A Brief Note on Lou Brock’s Relatively Low Career WAR Total

Later today, Jay Jaffe will give Lou Brock the longer look his career and place in history deserve, but I felt it was worth delving into a subject that comes up from time to time when baseball analysts discuss the St. Louis stalwart’s accomplishments. Since his passing on Sunday, I’m sure many a modern fan has looked up Brock’s stats page, found his 43.2 career WAR, and opted to either discount WAR as a stat or Brock as a player, along with the writers who voted him into the Hall of Fame on the first try. I would caution against either approach.

Wins Above Replacement is an incredibly useful framework for comparing players to their peers and across eras. It’s also impossible to quantify every aspect of a player’s game, and it gets harder the further we get from the present. Brock presents a rather unique case, one I’ve written about in the past. The outfielder was an above-average batter for a very long time (only 23 batters in the last 70 years have more than Brock’s 11,238 plate appearances and 109 wRC+). He wasn’t just a singles hitter either, as his power was roughly average during the run-starved 1960s, but he’s obviously more well-known for what he did with his legs. Metrics available at the time Brock played serve to diminish his WAR in a manner that left most of his peers unaffected.

To wit, of Brock’s 187 offensive runs above average, 75 were due to stolen bases. Unfortunately, this misses all of the other runs Brock created advancing on batted balls, which would likely give him somewhere between five to 10 wins above his current WAR. His peers have fewer potential issues in this regard because the majority of their runs come from hitting, meaning WAR misses little of their career production, while Brock gets uniquely penalized.

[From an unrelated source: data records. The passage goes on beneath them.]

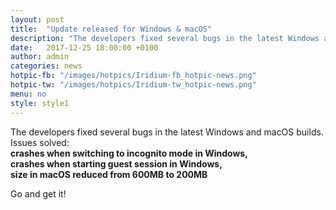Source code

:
 ```yaml
---
layout: post
title:  "Update released for Windows & macOS"
description: "The developers fixed several bugs in the latest Windows and macOS builds. Go and get it!"
date:   2017-12-25 18:00:00 +0100
author:	admin
categories: news
hotpic-fb: "/images/hotpics/Iridium-fb_hotpic-news.png"
hotpic-tw: "/images/hotpics/Iridium-tw_hotpic-news.png"
menu: no
style: style1
---
```


The developers fixed several bugs in the latest Windows and macOS builds.   
Issues solved:    
**crashes when switching to incognito mode in Windows,   
crashes when starting guest session in Windows,   
size in macOS reduced from 600MB to 200MB**   

Go and get it!    

<a id="download-parser2" class="button download" title="download Iridium Browser"></a>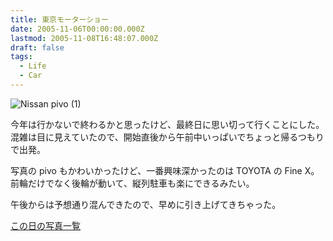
 ```yaml
---
title: 東京モーターショー
date: 2005-11-06T00:00:00.000Z
lastmod: 2005-11-08T16:48:07.000Z
draft: false
tags:
  - Life
  - Car
---
```


![Nissan pivo (1)](@/assets/flickr/60339173.jpg "Nissan pivo (1)")

今年は行かないで終わるかと思ったけど、最終日に思い切って行くことにした。 混雑は目に見えていたので、開始直後から午前中いっぱいでちょっと帰るつもりで出発。

写真の pivo もかわいかったけど、一番興味深かったのは TOYOTA の Fine X。 前輪だけでなく後輪が動いて、縦列駐車も楽にできるみたい。

午後からは予想通り混んできたので、早めに引き上げてきちゃった。

[この日の写真一覧](http://www.flickr.com/photos/machu/sets/1303736/)
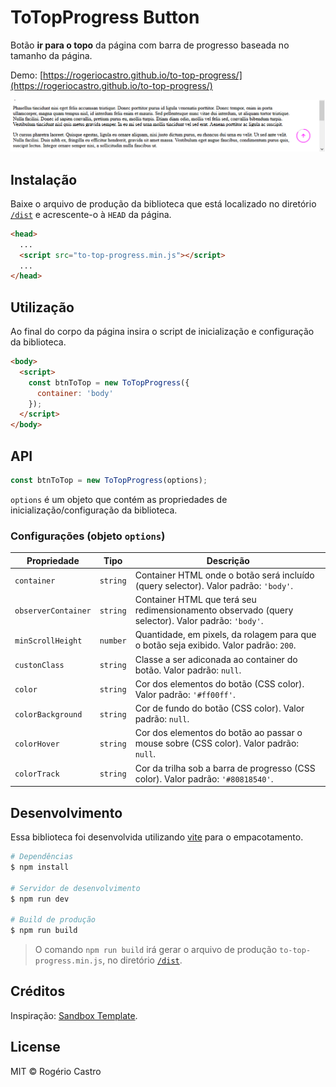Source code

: # ToTopProgress Button

Botão **ir para o topo** da página com barra de progresso baseada no tamanho da página.

Demo: [https://rogeriocastro.github.io/to-top-progress/](https://rogeriocastro.github.io/to-top-progress/)

<p align="center"><img src="https://raw.githubusercontent.com/RogerioCastro/to-top-progress/main/src/assets/to-top-progress.png"></p>

## Instalação

Baixe o arquivo de produção da biblioteca que está localizado no diretório [`/dist`](/dist) e acrescente-o à `HEAD` da página. 

```html
<head>
  ...
  <script src="to-top-progress.min.js"></script>
  ...
</head>
```

## Utilização

Ao final do corpo da página insira o script de inicialização e configuração da biblioteca.

```html
<body>
  <script>
    const btnToTop = new ToTopProgress({
      container: 'body'
    });
  </script>
</body>
```

## API

```javascript
const btnToTop = new ToTopProgress(options);
```

`options` é um objeto que contém as propriedades de inicialização/configuração da biblioteca.

### Configurações (objeto `options`)

| Propriedade | Tipo | Descrição |
| ----------- | ---- | --------- |
| `container` | `string` | Container HTML onde o botão será incluído (query selector). Valor padrão: `'body'`. |
| `observerContainer` | `string` | Container HTML que terá seu redimensionamento observado (query selector). Valor padrão: `'body'`. |
| `minScrollHeight` | `number` | Quantidade, em pixels, da rolagem para que o botão seja exibido. Valor padrão: `200`. |
| `custonClass` | `string` | Classe a ser adiconada ao container do botão. Valor padrão: `null`. |
| `color` | `string` | Cor dos elementos do botão (CSS color). Valor padrão: `'#ff00ff'`. |
| `colorBackground` | `string` | Cor de fundo do botão (CSS color). Valor padrão: `null`. |
| `colorHover` | `string` | Cor dos elementos do botão ao passar o mouse sobre (CSS color). Valor padrão: `null`. |
| `colorTrack` | `string` | Cor da trilha sob a barra de progresso (CSS color). Valor padrão: `'#80818540'`. |

## Desenvolvimento

Essa biblioteca foi desenvolvida utilizando [vite](https://vitejs.dev/) para o empacotamento.

```bash
# Dependências
$ npm install

# Servidor de desenvolvimento
$ npm run dev

# Build de produção
$ npm run build
```

> O comando `npm run build` irá gerar o arquivo de produção `to-top-progress.min.js`, no diretório [`/dist`](/dist).

## Créditos

Inspiração: [Sandbox Template](https://preview.themeforest.net/item/sandbox-modern-multipurpose-vue-nuxtjs-3-template/full_screen_preview/51057440).

## License

MIT &copy; Rogério Castro
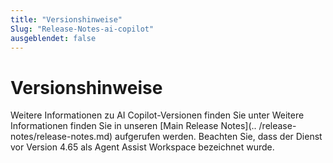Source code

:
 ```yaml
---
title: "Versionshinweise"
Slug: "Release-Notes-ai-copilot"
ausgeblendet: false
---
```


# Versionshinweise

Weitere Informationen zu AI Copilot-Versionen finden Sie unter
Weitere Informationen finden Sie in unseren [Main Release Notes](.. /release-notes/release-notes.md) aufgerufen werden. Beachten Sie, dass der Dienst vor Version 4.65 als Agent Assist Workspace bezeichnet wurde.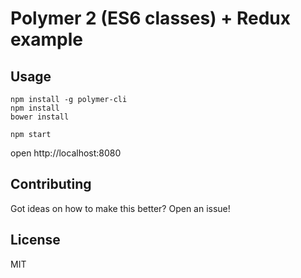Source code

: # Polymer 2 (ES6 classes) + Redux example

## Usage

```
npm install -g polymer-cli
npm install
bower install 

npm start
```
open http://localhost:8080

## Contributing
Got ideas on how to make this better? Open an issue!
 
## License
MIT
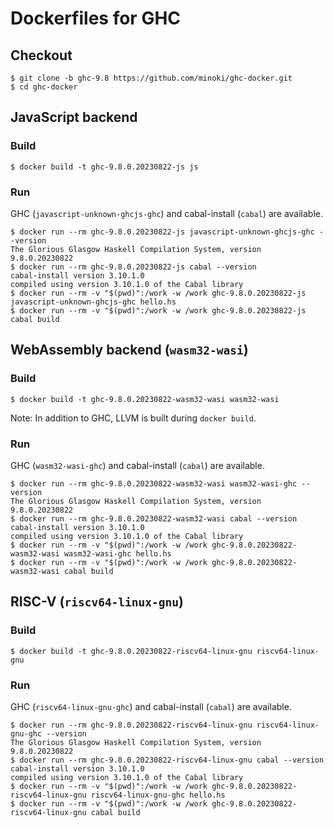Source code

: # Dockerfiles for GHC

## Checkout

```
$ git clone -b ghc-9.8 https://github.com/minoki/ghc-docker.git
$ cd ghc-docker
```

## JavaScript backend

### Build

```
$ docker build -t ghc-9.8.0.20230822-js js
```

### Run

GHC (`javascript-unknown-ghcjs-ghc`) and cabal-install (`cabal`) are available.

```
$ docker run --rm ghc-9.8.0.20230822-js javascript-unknown-ghcjs-ghc --version
The Glorious Glasgow Haskell Compilation System, version 9.8.0.20230822
$ docker run --rm ghc-9.8.0.20230822-js cabal --version
cabal-install version 3.10.1.0
compiled using version 3.10.1.0 of the Cabal library 
$ docker run --rm -v "$(pwd)":/work -w /work ghc-9.8.0.20230822-js javascript-unknown-ghcjs-ghc hello.hs
$ docker run --rm -v "$(pwd)":/work -w /work ghc-9.8.0.20230822-js cabal build
```

## WebAssembly backend (`wasm32-wasi`)

### Build

```
$ docker build -t ghc-9.8.0.20230822-wasm32-wasi wasm32-wasi
```

Note: In addition to GHC, LLVM is built during `docker build`.

### Run

GHC (`wasm32-wasi-ghc`) and cabal-install (`cabal`) are available.

```
$ docker run --rm ghc-9.8.0.20230822-wasm32-wasi wasm32-wasi-ghc --version
The Glorious Glasgow Haskell Compilation System, version 9.8.0.20230822
$ docker run --rm ghc-9.8.0.20230822-wasm32-wasi cabal --version
cabal-install version 3.10.1.0
compiled using version 3.10.1.0 of the Cabal library 
$ docker run --rm -v "$(pwd)":/work -w /work ghc-9.8.0.20230822-wasm32-wasi wasm32-wasi-ghc hello.hs
$ docker run --rm -v "$(pwd)":/work -w /work ghc-9.8.0.20230822-wasm32-wasi cabal build
```

## RISC-V (`riscv64-linux-gnu`)

### Build

```
$ docker build -t ghc-9.8.0.20230822-riscv64-linux-gnu riscv64-linux-gnu
```

### Run

GHC (`riscv64-linux-gnu-ghc`) and cabal-install (`cabal`) are available.

```
$ docker run --rm ghc-9.8.0.20230822-riscv64-linux-gnu riscv64-linux-gnu-ghc --version
The Glorious Glasgow Haskell Compilation System, version 9.8.0.20230822
$ docker run --rm ghc-9.8.0.20230822-riscv64-linux-gnu cabal --version
cabal-install version 3.10.1.0
compiled using version 3.10.1.0 of the Cabal library 
$ docker run --rm -v "$(pwd)":/work -w /work ghc-9.8.0.20230822-riscv64-linux-gnu riscv64-linux-gnu-ghc hello.hs
$ docker run --rm -v "$(pwd)":/work -w /work ghc-9.8.0.20230822-riscv64-linux-gnu cabal build
```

And while defensive metrics are still somewhat noisy today, the Total Zone metrics used for Brock’s era are further removed from the field. Those metrics would have you believe Brock was an above-average fielder in his 20s and then immediately became one of the worst left fielders in history in his 30s. Brock showed little sign of aging as a hitter and was a more prolific basestealer in his 30s, but he dropped nearly 10 wins in defensive WAR alone over his early 30s, two to three times as much as comparable left fielders. You don’t have to give Brock those five to 10 wins on defense, but we should at least accept the possibility that his value in the field is greater than he’s being given credit for in WAR.

Lastly, there’s Brock’s postseason performance. Brock played in three World Series that each went seven games, with the Cardinals winning two of those three championships. His .391/.424/.655 line resulted in a 213 wRC+ over 92 playoff plate appearances. He added 14 steals, getting caught just twice. In Game 1 of the 1967 World Series, Brock stole second base and then scored on two groundouts for the deciding run. In Game 7 of that same series, he stole second and third and scored on a sacrifice fly to increase the Cardinals’ lead. If Brock performed like he did in the World Series over a month of the regular season, it would be worth around two wins. Brock did it in the 21 most important games of his career in events across a five-year period.

Context is important. While we often focus on what a player or a statistic can’t do, there’s more value in understanding what a player or statistic can do. Much of what a player accomplishes on the field is captured by WAR, including much of the career of Lou Brock. The Cardinals’ great was a good offensive hitter, one of the greatest basestealers of all time, and one of the greatest players in World Series history. Much of that value is captured in WAR, but Brock’s unique skillset and postseason heroics are a bit of anomaly when compared to other Hall of Fame-level players. This post isn’t an attempt to sum up Brock’s career or his life — I’ll leave that task to Jay — but it is a reminder that every player deserves a deeper dive than a single number might provide, no matter if it is 43.2, 938, or 3,023.